Trading Strategies – 06 August 2020 - Doo Prime News
Doo Prime News > Important Notice > Trading Strategies – 06 August 2020

Good Morning.. A mixed session again in Asia but we had quite a busy start to FX trading as Europe walked in. We had the BoE meeting announcement at the ridiculous 7am in which they sound less dovish than some expected. GBP rallied and the EUR hit a load of stops above 1.1900 but these levels were rejected quiet aggressively as the DXY held firm at 92.50. I am not sure much has changed in the fundamentals for a lower USD but we do have a busy session or two in front of us so some book squaring seems sensible. Equities however, suffer from no such lack of confidence and again Wall St closed higher. I guess the Fed has their back.
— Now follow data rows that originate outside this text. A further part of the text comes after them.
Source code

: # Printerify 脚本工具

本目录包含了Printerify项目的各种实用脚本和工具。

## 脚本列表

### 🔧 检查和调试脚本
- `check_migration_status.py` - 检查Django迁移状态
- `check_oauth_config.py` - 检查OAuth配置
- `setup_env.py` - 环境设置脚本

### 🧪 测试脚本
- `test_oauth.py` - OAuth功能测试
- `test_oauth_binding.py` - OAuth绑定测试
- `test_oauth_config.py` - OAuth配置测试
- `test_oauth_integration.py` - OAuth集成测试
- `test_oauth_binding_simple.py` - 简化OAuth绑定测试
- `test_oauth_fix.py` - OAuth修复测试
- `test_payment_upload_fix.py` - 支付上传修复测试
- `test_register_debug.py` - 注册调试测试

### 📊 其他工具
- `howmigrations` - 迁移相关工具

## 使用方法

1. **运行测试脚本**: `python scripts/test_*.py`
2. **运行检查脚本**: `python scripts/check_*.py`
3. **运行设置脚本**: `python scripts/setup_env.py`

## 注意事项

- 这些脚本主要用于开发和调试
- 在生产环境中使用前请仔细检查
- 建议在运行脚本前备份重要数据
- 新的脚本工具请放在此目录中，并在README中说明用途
Overall, despite this profit taking bout, I feel there is more downside for the dollar but we may have to wait now. US weekly Claims the main event today but also waiting to hear what Bailey has to say at 10:30 am.

Keep the Faith..

Details 06/08/20

Equities show little fear into a volatile end of weak. UK economy: Fed manipulation.
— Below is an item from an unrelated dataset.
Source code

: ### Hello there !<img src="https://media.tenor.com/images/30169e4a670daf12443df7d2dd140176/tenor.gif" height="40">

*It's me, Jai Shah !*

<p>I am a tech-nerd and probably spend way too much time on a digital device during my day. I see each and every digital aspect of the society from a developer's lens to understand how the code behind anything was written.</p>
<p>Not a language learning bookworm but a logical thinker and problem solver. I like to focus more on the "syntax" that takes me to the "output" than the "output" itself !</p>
Equity markets, especially those in the US, are showing little fear still even as we run into a busy end to the week. If we look at weekly charts in the S&P we saw that heading onto the weekend last week, we still had no bout of nervous profit taking and finished again with a strong weekly close and that has funnelled into this week.

This allowed the USD to resume its downtrend but in FX markets a few levels have held. We failed to make a new high in EUR above 1.1908 (1.0916 now) and in some of the crosses we saw chart levels hold; like EURJPY failing to break 125.50 and EURGBP failing to close above the mid-point ma in the Bollinger bands on the daily. With some tier1 data due out today in the form of US weekly jobless claims and NFPs tomorrow, I am not surprised we are seeing some profit taking but we are yet to see much of that in stocks. Asia was mixed with Nikkei down 0.43%, Shanghai was down 0.4%, HK down1.5% and Kospi and Oz higher. But S&P futures are unchanged; no fear at all about what is coming up (so far). That maybe because that any shocking data will probably harden the reserve of the Fed to keep pumping. Again, with all the issuance piling up, it seems to me that they will be back buying USTs again soon. That will also see further USD weakness in my view and so this small rally in the USD and dip in these crosses may not last long. I still like EURGBP higher (BoE early as I type) and see EUR and indeed EURJPY breaking higher. Luckily the stop in EURAUD held as we dipped to just above 1.6400 but we need stocks lower for this to really break its 1.6700 range high. But the DXY support at 92.50 seems to be a big barrier for now.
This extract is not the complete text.